(Collection entries)
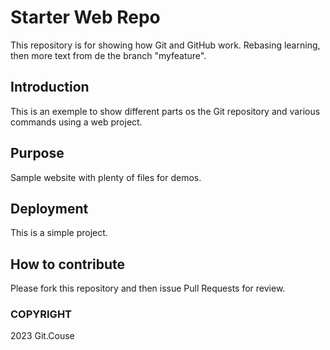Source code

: # Starter Web Repo

This repository is for showing how Git and GitHub work.
Rebasing learning, then more text from de the branch "myfeature".

## Introduction

This is an exemple to show different parts os the Git repository and various commands using a web project.

## Purpose

Sample website with plenty of files for demos.

## Deployment

This is a simple project.

## How to contribute

Please fork this repository and then issue Pull Requests for review.

### COPYRIGHT

2023 Git.Couse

(Your task): Copy each line exactly, beginning at the one with "## Introduction" and stopping after the last line of the entries. Include nothing else.

(Answer to the exercise):
## Introduction

This is an exemple to show different parts os the Git repository and various commands using a web project.

## Purpose

Sample website with plenty of files for demos.

## Deployment

This is a simple project.

## How to contribute

Please fork this repository and then issue Pull Requests for review.

### COPYRIGHT

2023 Git.Couse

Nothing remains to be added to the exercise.